But Tyson’s book tries to be something more than a new recounting of an old tale. It goes for topical relevance, comparing the Till murder to the killings of Trayon Martin and Michael Brown, and the Black Lives Matters “protests,” and warns that a new age of racial oppression is lurking on our doorstep. A new review in the Atlantic spells out this histrionic message:
[I]t could happen here again. After all, it wasn’t too long ago in American history that millions of Americans were trampled under the heel of a repressive, anti-democratic kleptocracy and faced economic reprisals, violence, or death for any dissent. . . In firmly tying Till’s legacy to protests over black bodies, re-segregation, voting-rights struggles, hate crimes, and the creeping reemergence of bigotry today, Tyson implores readers to learn that American tyranny already has a face, has already left millions of victims in its wake, and doesn’t take a whole lot of imagination to fathom.

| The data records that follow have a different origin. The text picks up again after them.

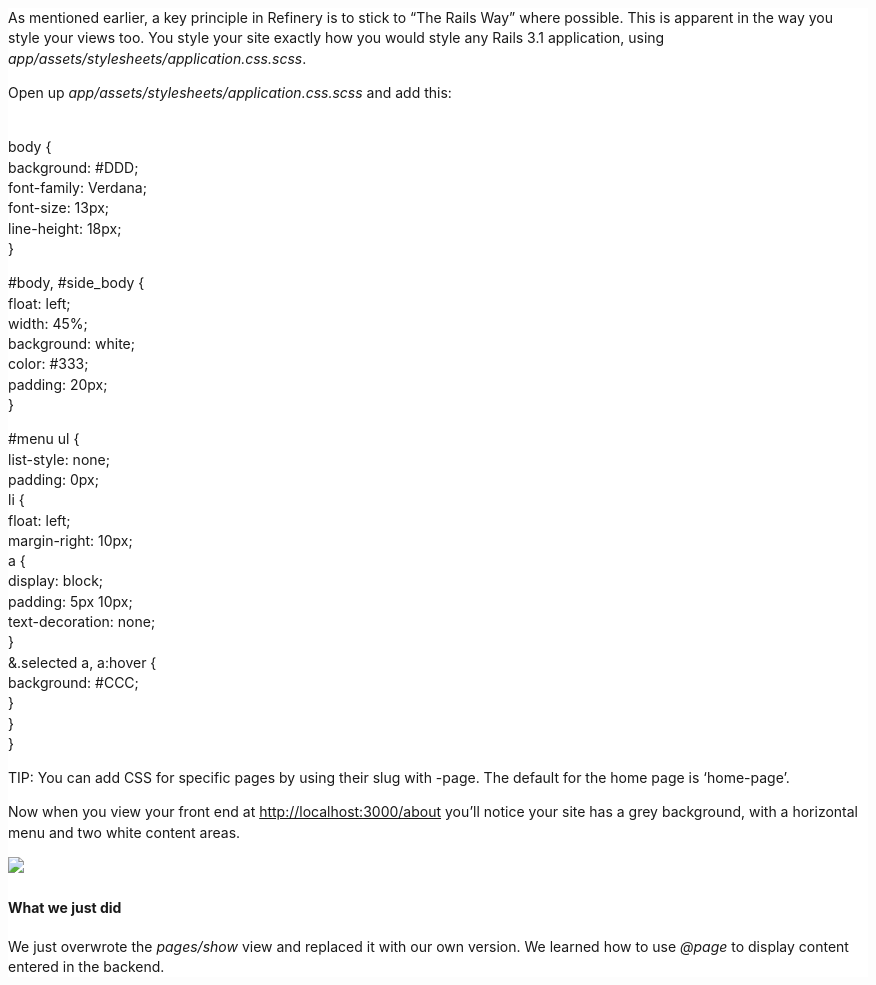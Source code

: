 As mentioned earlier, a key principle in Refinery is to stick to “The
Rails Way” where possible. This is apparent in the way you style your
views too. You style your site exactly how you would style any Rails 3.1
application, using *app/assets/stylesheets/application.css.scss*.

Open up *app/assets/stylesheets/application.css.scss* and add this:

<erb>\
body {\
 background: \#DDD;\
 font-family: Verdana;\
 font-size: 13px;\
 line-height: 18px;\
}

\#body, \#side\_body {\
 float: left;\
 width: 45%;\
 background: white;\
 color: \#333;\
 padding: 20px;\
}

\#menu ul {\
 list-style: none;\
 padding: 0px;\
 li {\
 float: left;\
 margin-right: 10px;\
 a {\
 display: block;\
 padding: 5px 10px;\
 text-decoration: none;\
 }\
 &.selected a, a:hover {\
 background: \#CCC;\
 }\
 }\
}\
</erb>

TIP: You can add CSS for specific pages by using their slug with -page.
The default for the home page is ‘home-page’.

Now when you view your front end at <http://localhost:3000/about> you’ll
notice your site has a grey background, with a horizontal menu and two
white content areas.

![](/system/images/W1siZiIsIjIwMTAvMTIvMDIvMTRfMjRfNTFfMjI3X2RlZmF1bHRfZGVzaWduX3NtYWxsLnBuZyJdXQ/14_24_51_227_default_design_small.png)

#### What we just did

We just overwrote the *pages/show* view and replaced it with our own
version. We learned how to use *@page* to display content entered in the
backend.
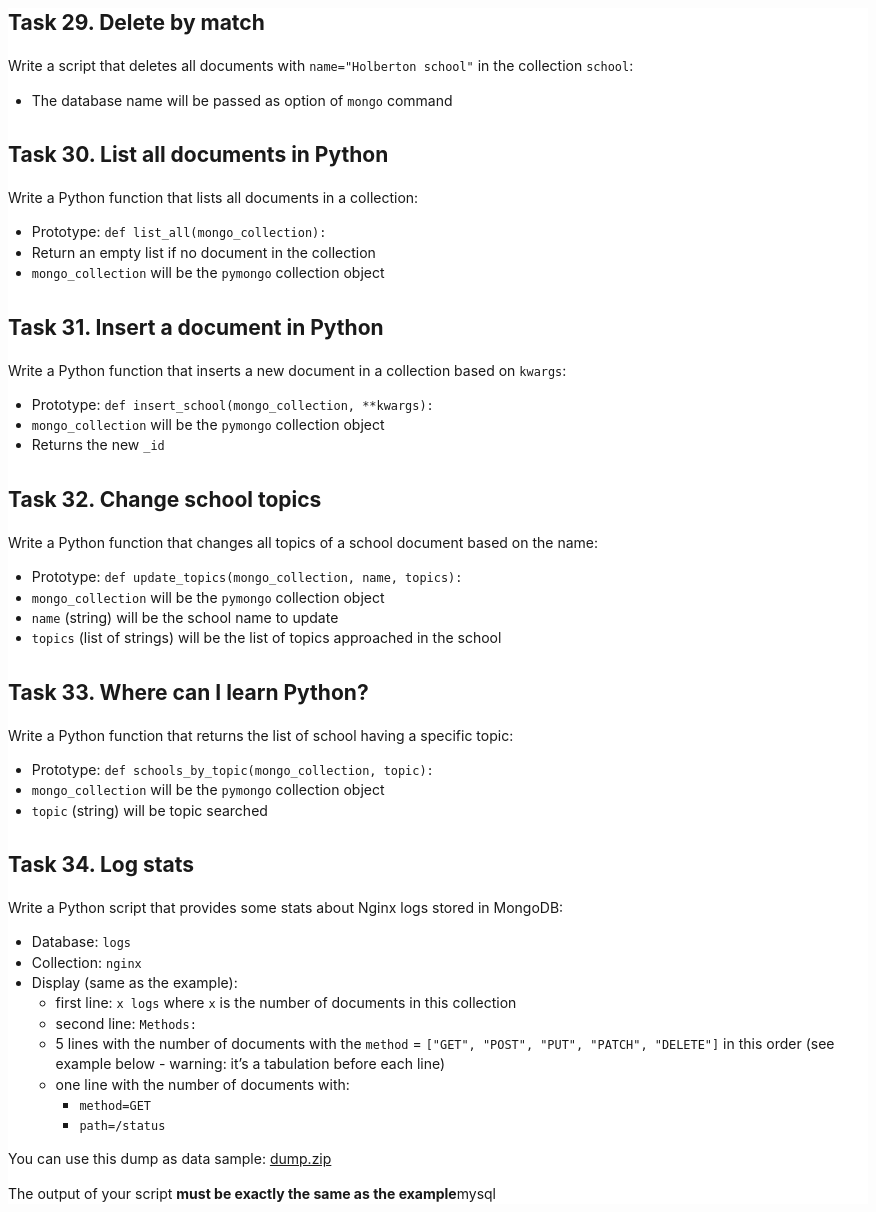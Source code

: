 ## Task 29. Delete by match
Write a script that deletes all documents with  `name="Holberton school"`  in the collection  `school`:

-   The database name will be passed as option of  `mongo`  command

## Task 30. List all documents in Python
Write a Python function that lists all documents in a collection:

-   Prototype:  `def list_all(mongo_collection):`
-   Return an empty list if no document in the collection
-   `mongo_collection`  will be the  `pymongo`  collection object

## Task 31. Insert a document in Python
Write a Python function that inserts a new document in a collection based on  `kwargs`:

-   Prototype:  `def insert_school(mongo_collection, **kwargs):`
-   `mongo_collection`  will be the  `pymongo`  collection object
-   Returns the new  `_id`

## Task 32. Change school topics
Write a Python function that changes all topics of a school document based on the name:

-   Prototype:  `def update_topics(mongo_collection, name, topics):`
-   `mongo_collection`  will be the  `pymongo`  collection object
-   `name`  (string) will be the school name to update
-   `topics`  (list of strings) will be the list of topics approached in the school

## Task 33. Where can I learn Python?
Write a Python function that returns the list of school having a specific topic:

-   Prototype:  `def schools_by_topic(mongo_collection, topic):`
-   `mongo_collection`  will be the  `pymongo`  collection object
-   `topic`  (string) will be topic searched

## Task 34. Log stats
Write a Python script that provides some stats about Nginx logs stored in MongoDB:

-   Database:  `logs`
-   Collection:  `nginx`
-   Display (same as the example):
    -   first line:  `x logs`  where  `x`  is the number of documents in this collection
    -   second line:  `Methods:`
    -   5 lines with the number of documents with the  `method`  =  `["GET", "POST", "PUT", "PATCH", "DELETE"]`  in this order (see example below - warning: it’s a tabulation before each line)
    -   one line with the number of documents with:
        -   `method=GET`
        -   `path=/status`

You can use this dump as data sample:  [dump.zip](https://s3.eu-west-3.amazonaws.com/hbtn.intranet/uploads/misc/2020/6/645541f867bb79ae47b7a80922e9a48604a569b9.zip?X-Amz-Algorithm=AWS4-HMAC-SHA256&X-Amz-Credential=AKIA4MYA5JM5DUTZGMZG%2F20231029%2Feu-west-3%2Fs3%2Faws4_request&X-Amz-Date=20231029T172405Z&X-Amz-Expires=345600&X-Amz-SignedHeaders=host&X-Amz-Signature=10b145bc14cec84f0d3932a3ffca257595e955569e543e0c169539f0fd441478 "dump.zip")

The output of your script  **must be exactly the same as the example**mysql
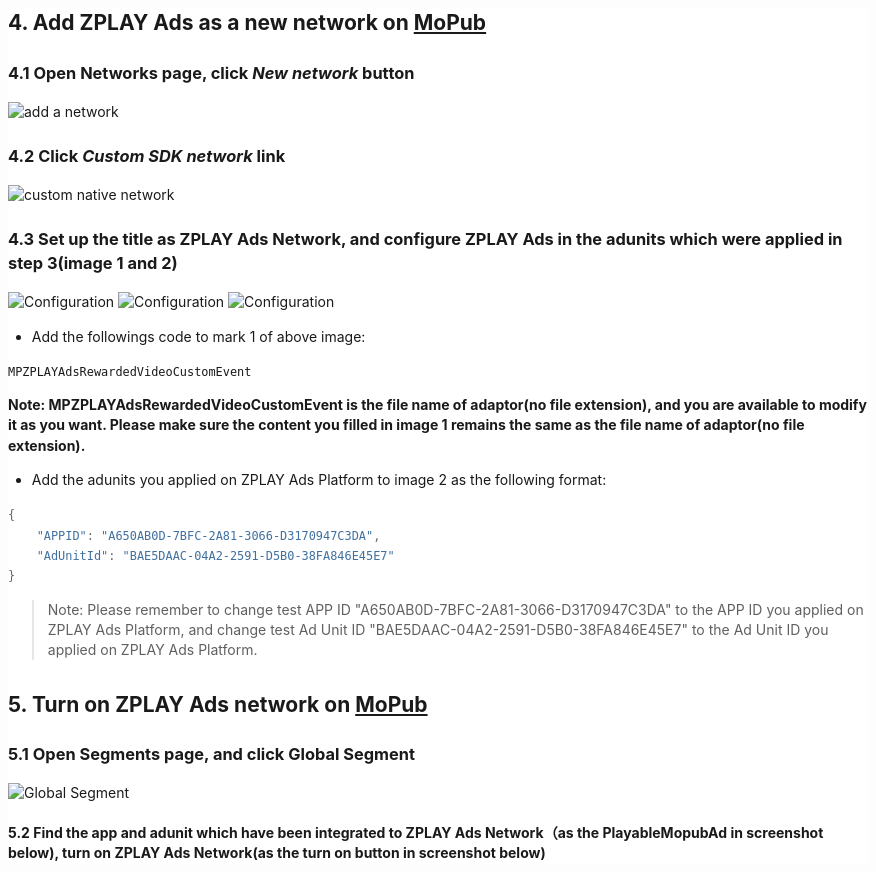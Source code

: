 ## 4. Add ZPLAY Ads as a new network on [MoPub](https://app.mopub.com/networks)

### 4.1 Open Networks page, click *New network* button

![add a network](imgs/016.png)

### 4.2 Click *Custom SDK network* link

![custom native network](imgs/017.png)

### 4.3 Set up the title as ZPLAY Ads Network, and configure ZPLAY Ads in the adunits which were applied in step 3(image 1 and 2)

![Configuration](imgs/018-1.png)
![Configuration](imgs/018-2.png)
![Configuration](imgs/018-3.png)

- Add the followings code to mark 1 of above image:

```objective-c
MPZPLAYAdsRewardedVideoCustomEvent
```

**Note: MPZPLAYAdsRewardedVideoCustomEvent is the file name of adaptor(no file extension), and you are available to modify it as you want. Please make sure the content you filled in image 1 remains the same as the file name of adaptor(no file extension).**

- Add the adunits you applied on ZPLAY Ads Platform to image 2 as the following format:

```objective-c
{
    "APPID": "A650AB0D-7BFC-2A81-3066-D3170947C3DA",
    "AdUnitId": "BAE5DAAC-04A2-2591-D5B0-38FA846E45E7"
}
```

> Note: Please remember to change test APP ID "A650AB0D-7BFC-2A81-3066-D3170947C3DA" to the APP ID you applied on ZPLAY Ads Platform, and change test Ad Unit ID "BAE5DAAC-04A2-2591-D5B0-38FA846E45E7" to the Ad Unit ID you applied on ZPLAY Ads Platform.

## 5. Turn on ZPLAY Ads network on [MoPub](https://app.mopub.com/segments)

### 5.1  Open Segments page, and click Global Segment

![Global Segment](imgs/019.png)

#### 5.2 Find the app and adunit which have been integrated to ZPLAY Ads Network（as the PlayableMopubAd in screenshot below), turn on ZPLAY Ads Network(as the turn on button in screenshot below)
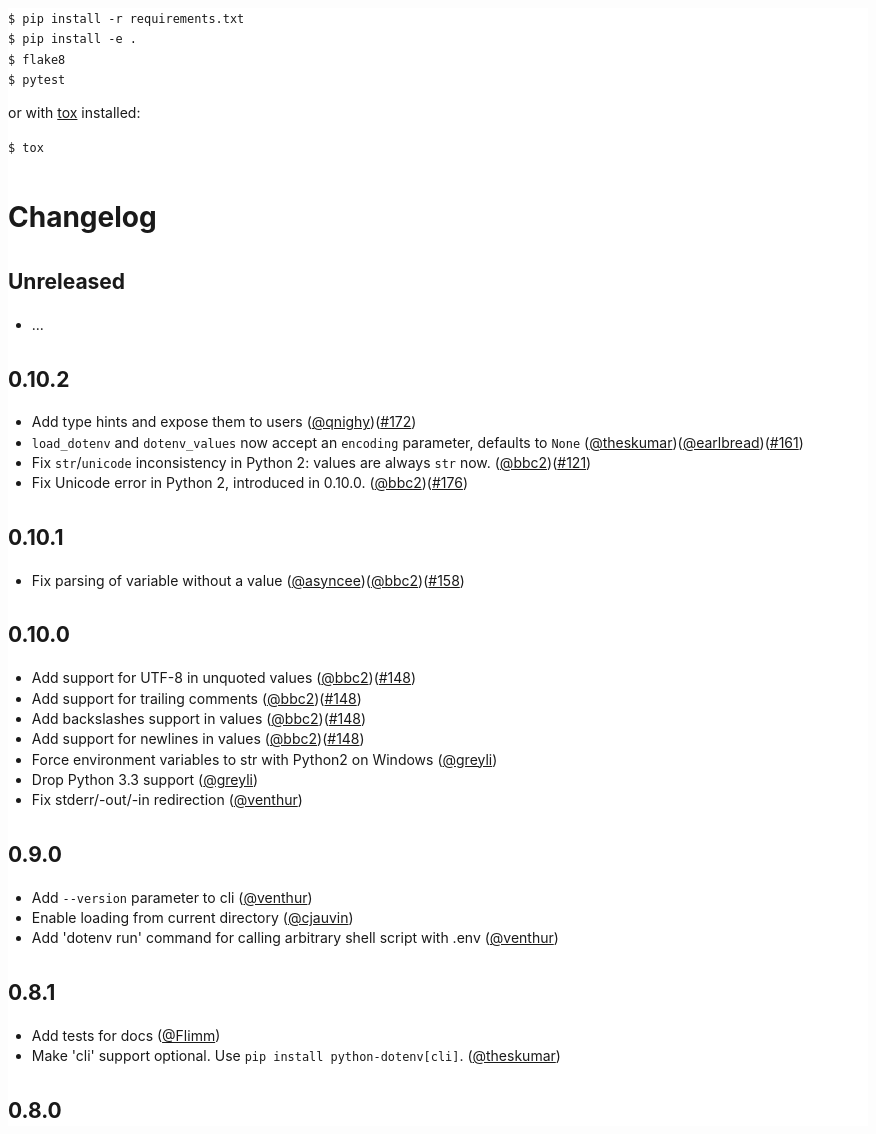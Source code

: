     $ pip install -r requirements.txt
    $ pip install -e .
    $ flake8
    $ pytest

or with [tox](https://pypi.org/project/tox/) installed:

    $ tox

Changelog
=========

Unreleased
-----

- ...


0.10.2
-----

- Add type hints and expose them to users ([@qnighy])([#172])
- `load_dotenv` and `dotenv_values` now accept an `encoding` parameter, defaults to `None`
  ([@theskumar])([@earlbread])([#161])
- Fix `str`/`unicode` inconsistency in Python 2: values are always `str` now. ([@bbc2])([#121])
- Fix Unicode error in Python 2, introduced in 0.10.0. ([@bbc2])([#176])

0.10.1
-----
- Fix parsing of variable without a value ([@asyncee])([@bbc2])([#158])

0.10.0
-----

- Add support for UTF-8 in unquoted values ([@bbc2])([#148])
- Add support for trailing comments ([@bbc2])([#148])
- Add backslashes support in values ([@bbc2])([#148])
- Add support for newlines in values ([@bbc2])([#148])
- Force environment variables to str with Python2 on Windows ([@greyli])
- Drop Python 3.3 support ([@greyli])
- Fix stderr/-out/-in redirection ([@venthur])


0.9.0
-----
- Add `--version` parameter to cli ([@venthur])
- Enable loading from current directory ([@cjauvin])
- Add 'dotenv run' command for calling arbitrary shell script with .env ([@venthur])

0.8.1
-----

-   Add tests for docs ([@Flimm])
-   Make 'cli' support optional. Use `pip install python-dotenv[cli]`. ([@theskumar])

0.8.0
-----


[#161]: https://github.com/theskumar/python-dotenv/issues/161
[#78]: https://github.com/theskumar/python-dotenv/issues/78
[#148]: https://github.com/theskumar/python-dotenv/issues/148
[#158]: https://github.com/theskumar/python-dotenv/issues/158
[#172]: https://github.com/theskumar/python-dotenv/issues/172
[#121]: https://github.com/theskumar/python-dotenv/issues/121
[#176]: https://github.com/theskumar/python-dotenv/issues/176
[@asyncee]: https://github.com/asyncee
[@greyli]: https://github.com/greyli
[@venthur]: https://github.com/venthur
[@Flimm]: https://github.com/Flimm
[@theskumar]: https://github.com/theskumar
[@alanjds]: https://github.com/alanjds
[@cjauvin]: https://github.com/cjauvin
[@bbc2]: https://github.com/bbc2
[@qnighy]: https://github.com/qnighy
[@earlbread]: https://github.com/earlbread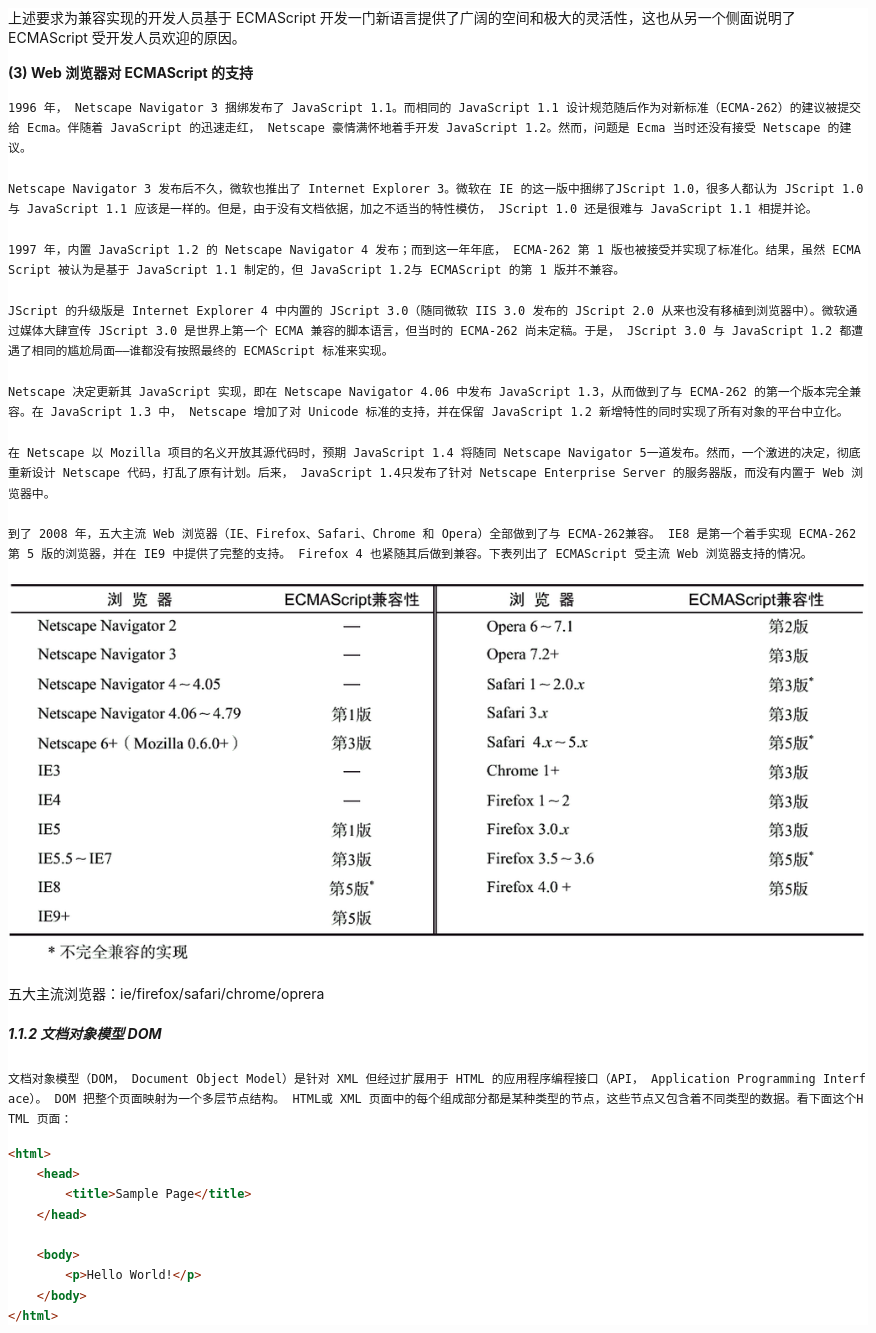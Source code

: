   上述要求为兼容实现的开发人员基于 ECMAScript 开发一门新语言提供了广阔的空间和极大的灵活性，这也从另一个侧面说明了 ECMAScript 受开发人员欢迎的原因。

**(3)  Web 浏览器对 ECMAScript 的支持**

	1996 年， Netscape Navigator 3 捆绑发布了 JavaScript 1.1。而相同的 JavaScript 1.1 设计规范随后作为对新标准（ECMA-262）的建议被提交给 Ecma。伴随着 JavaScript 的迅速走红， Netscape 豪情满怀地着手开发 JavaScript 1.2。然而，问题是 Ecma 当时还没有接受 Netscape 的建议。
	
	Netscape Navigator 3 发布后不久，微软也推出了 Internet Explorer 3。微软在 IE 的这一版中捆绑了JScript 1.0，很多人都认为 JScript 1.0 与 JavaScript 1.1 应该是一样的。但是，由于没有文档依据，加之不适当的特性模仿， JScript 1.0 还是很难与 JavaScript 1.1 相提并论。
	
	1997 年，内置 JavaScript 1.2 的 Netscape Navigator 4 发布；而到这一年年底， ECMA-262 第 1 版也被接受并实现了标准化。结果，虽然 ECMAScript 被认为是基于 JavaScript 1.1 制定的，但 JavaScript 1.2与 ECMAScript 的第 1 版并不兼容。
	
	JScript 的升级版是 Internet Explorer 4 中内置的 JScript 3.0（随同微软 IIS 3.0 发布的 JScript 2.0 从来也没有移植到浏览器中）。微软通过媒体大肆宣传 JScript 3.0 是世界上第一个 ECMA 兼容的脚本语言，但当时的 ECMA-262 尚未定稿。于是， JScript 3.0 与 JavaScript 1.2 都遭遇了相同的尴尬局面——谁都没有按照最终的 ECMAScript 标准来实现。
	
	Netscape 决定更新其 JavaScript 实现，即在 Netscape Navigator 4.06 中发布 JavaScript 1.3，从而做到了与 ECMA-262 的第一个版本完全兼容。在 JavaScript 1.3 中， Netscape 增加了对 Unicode 标准的支持，并在保留 JavaScript 1.2 新增特性的同时实现了所有对象的平台中立化。
	
	在 Netscape 以 Mozilla 项目的名义开放其源代码时，预期 JavaScript 1.4 将随同 Netscape Navigator 5一道发布。然而，一个激进的决定，彻底重新设计 Netscape 代码，打乱了原有计划。后来， JavaScript 1.4只发布了针对 Netscape Enterprise Server 的服务器版，而没有内置于 Web 浏览器中。
	
	到了 2008 年，五大主流 Web 浏览器（IE、Firefox、Safari、Chrome 和 Opera）全部做到了与 ECMA-262兼容。 IE8 是第一个着手实现 ECMA-262 第 5 版的浏览器，并在 IE9 中提供了完整的支持。 Firefox 4 也紧随其后做到兼容。下表列出了 ECMAScript 受主流 Web 浏览器支持的情况。

![对比照](./图片/js-webbrowser.png)

五大主流浏览器：ie/firefox/safari/chrome/oprera

##### 1.1.2 文档对象模型 DOM

	文档对象模型（DOM， Document Object Model）是针对 XML 但经过扩展用于 HTML 的应用程序编程接口（API， Application Programming Interface）。 DOM 把整个页面映射为一个多层节点结构。 HTML或 XML 页面中的每个组成部分都是某种类型的节点，这些节点又包含着不同类型的数据。看下面这个HTML 页面：

```html
<html>
	<head>
		<title>Sample Page</title>
	</head>
  
	<body>
 		<p>Hello World!</p>
	</body>
</html>
```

Tyson is over-reaching, of course, but that is understandable. There’s very little new to say about the Till case. For all the books and documentaries, the tale of Emmett Till remains today pretty much where it was sixty-plus years ago, when it was first covered by reporters, including such up-and-comers as David Halberstram and Hodding Carter. The most thorough investigation of the case was a January 1956 Look magazine cover story by former American Mercury editor William Bradford Huie, who paid Till’s killers $3000 to admit their crime and recount it in detail.
So here are the basic outlines of the story, then and now. Fourteen-year-old Emmett “Bobo” Till was a large, beefy negro youth (5’6″, perhaps 180 lbs.) from Chicago, sent to Mississippi to spend the summer with his relatives in the Delta region in 1955. Worried about the safety of this rambunctious youngster, his mother warned him to behave himself in front of white people down there, as they weren’t quite as tolerant as the white folks in Chicago. Boastful Bobo lorded it over his overall-clad country cousins, and bragged of his sexual exploits. He even claimed to have a white girlfriend back home. On a dare, he went up to the young proprietress of a country store, Carolyn Bryant, and asked her for “a date”— more or less.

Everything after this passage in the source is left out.